To study privacy concerns, a survey containing 56 types of personal data was given to 1031 Alabama residents. The data was collected at five malls located throughout Alabama in the late summer of 1992. The respondents were presented a questionnaire describing one of the four situational uses. They were asked to score each of 56 types of data on a six-point, Likert-type scale. The points of the scale ranged from very unconcerned to very concerned.
A Hotelling T$\sp2$ and Duncan's range tests found there is a statistically significant difference $(\alpha$ = 0.05) in privacy concern between different types of personal data.
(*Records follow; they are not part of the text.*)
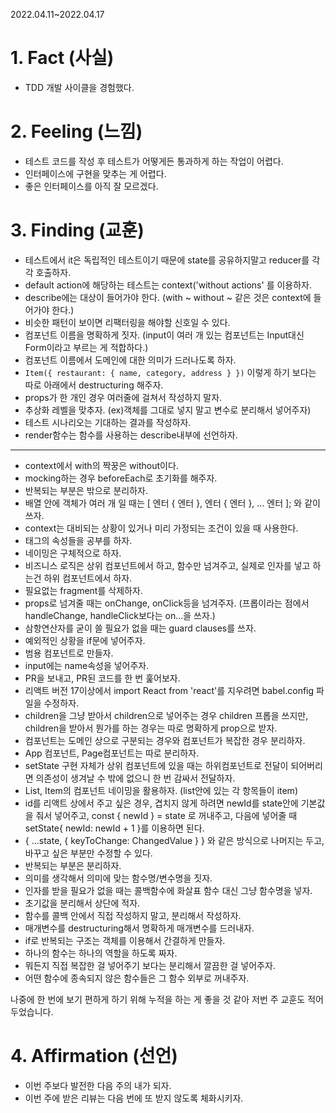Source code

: 2022.04.11~2022.04.17

# 1. Fact (사실)
- TDD 개발 사이클을 경험했다.

# 2. Feeling (느낌)
- 테스트 코드를 작성 후 테스트가 어떻게든 통과하게 하는 작업이 어렵다.
- 인터페이스에 구현을 맞추는 게 어렵다.
- 좋은 인터페이스를 아직 잘 모르겠다.

# 3. Finding (교훈)
- 테스트에서 it은 독립적인 테스트이기 때문에 state를 공유하지말고 reducer를 각각 호출하자.
- default action에 해당하는 테스트는 context('without actions' 를 이용하자.
- describe에는 대상이 들어가야 한다. (with ~ without ~ 같은 것은 context에 들어가야 한다.)
- 비슷한 패턴이 보이면 리팩터링을 해야할 신호일 수 있다.
- 컴포넌트 이름을 명확하게 짓자. (input이 여러 개 있는 컴포넌트는 Input대신 Form이라고 부르는 게 적합하다.)
- 컴포넌트 이름에서 도메인에 대한 의미가 드러나도록 하자.
- `Item({ restaurant: { name, category, address } })` 이렇게 하기 보다는 따로 아래에서 destructuring 해주자.
- props가 한 개인 경우 여러줄에 걸쳐서 작성하지 말자.
- 추상화 레벨을 맞추자. (ex)객체를 그대로 넣지 말고 변수로 분리해서 넣어주자)
- 테스트 시나리오는 기대하는 결과를 작성하자.
- render함수는 함수를 사용하는 describe내부에 선언하자. 
- - -
- context에서 with의 짝꿍은 without이다.
- mocking하는 경우 beforeEach로 초기화를 해주자.
- 반복되는 부분은 밖으로 분리하자.
- 배열 안에 객체가 여러 개 일 때는 [ 엔터 { 엔터 }, 엔터 { 엔터 }, ... 엔터 ]; 와 같이 쓰자.
- context는 대비되는 상황이 있거나 미리 가정되는 조건이 있을 때 사용한다.
- 태그의 속성들을 공부를 하자.
- 네이밍은 구체적으로 하자.
- 비즈니스 로직은 상위 컴포넌트에서 하고, 함수만 넘겨주고, 실제로 인자를 넣고 하는건 하위 컴포넌트에서 하자.
- 필요없는 fragment를 삭제하자.
- props로 넘겨줄 때는 onChange, onClick등을 넘겨주자. (프롭이라는 점에서 handleChange, handleClick보다는 on...을 쓰자.)
- 삼항연산자를 굳이 쓸 필요가 없을 때는 guard clauses를 쓰자.
- 예외적인 상황을 if문에 넣어주자.
- 범용 컴포넌트로 만들자.
- input에는 name속성을 넣어주자.
- PR을 보내고, PR된 코드를 한 번 훑어보자.
- 리액트 버전 17이상에서 import React from 'react'를 지우려면 babel.config 파일을 수정하자.
- children을 그냥 받아서 children으로 넣어주는 경우 children 프롭을 쓰지만, children을 받아서 뭔가를 하는 경우는 따로 명확하게 prop으로 받자.
- 컴포넌트는 도메인 상으로 구분되는 경우와 컴포넌트가 복잡한 경우 분리하자.
- App 컴포넌트, Page컴포넌트는 따로 분리하자.
- setState 구현 자체가 상위 컴포넌트에 있을 때는 하위컴포넌트로 전달이 되어버리면 의존성이 생겨날 수 밖에 없으니 한 번 감싸서 전달하자.
- List, Item의 컴포넌트 네이밍을 활용하자. (list안에 있는 각 항목들이 item)
- id를 리액트 상에서 주고 싶은 경우, 겹치지 않게 하려면 newId를 state안에 기본값을 줘서 넣어주고, const { newId } = state 로 꺼내주고, 다음에 넣어줄 때 setState{ newId: newId + 1 }를 이용하면 된다.
- { ...state, { keyToChange: ChangedValue } } 와 같은 방식으로 나머지는 두고, 바꾸고 싶은 부분만 수정할 수 있다.
- 반복되는 부분은 분리하자.
- 의미를 생각해서 의미에 맞는 함수명/변수명을 짓자.
- 인자를 받을 필요가 없을 때는 콜백함수에 화살표 함수 대신 그냥 함수명을 넣자.
- 초기값을 분리해서 상단에 적자.
- 함수를 콜백 안에서 직접 작성하지 말고, 분리해서 작성하자.
- 매개변수를 destructuring해서 명확하게 매개변수를 드러내자.
- if로 반복되는 구조는 객체를 이용해서 간결하게 만들자.
- 하나의 함수는 하나의 역할을 하도록 짜자.
- 뭐든지 직접 복잡한 걸 넣어주기 보다는 분리해서 깔끔한 걸 넣어주자.
- 어떤 함수에 종속되지 않은 함수들은 그 함수 외부로 꺼내주자.

나중에 한 번에 보기 편하게 하기 위해 누적을 하는 게 좋을 것 같아 저번 주 교훈도 적어두었습니다.

# 4. Affirmation (선언)
- 이번 주보다 발전한 다음 주의 내가 되자.
- 이번 주에 받은 리뷰는 다음 번에 또 받지 않도록 체화시키자.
Individuals, in general, were found to have a low level of privacy sensitivity for 13 types of personal information and a high level of privacy sensitivity for 8 types. Further examination using factor analysis resulted in the grouping of the data items into eight factors.
A statistically significant difference in privacy sensitivity for different situational uses of the data was also found using Hotelling T$\sp2$ and Duncan's range tests $(\alpha$ = 0.05). Marketing surveys have the highest privacy sensitivity mean score followed by an employment application, an insurance application, and the lowest was a mortgage loan application.
A framework for the study of data privacy was developed and used as a basis for this research. The framework places privacy variables into an input-process-output model. This framework can be used for further research in the study of data privacy.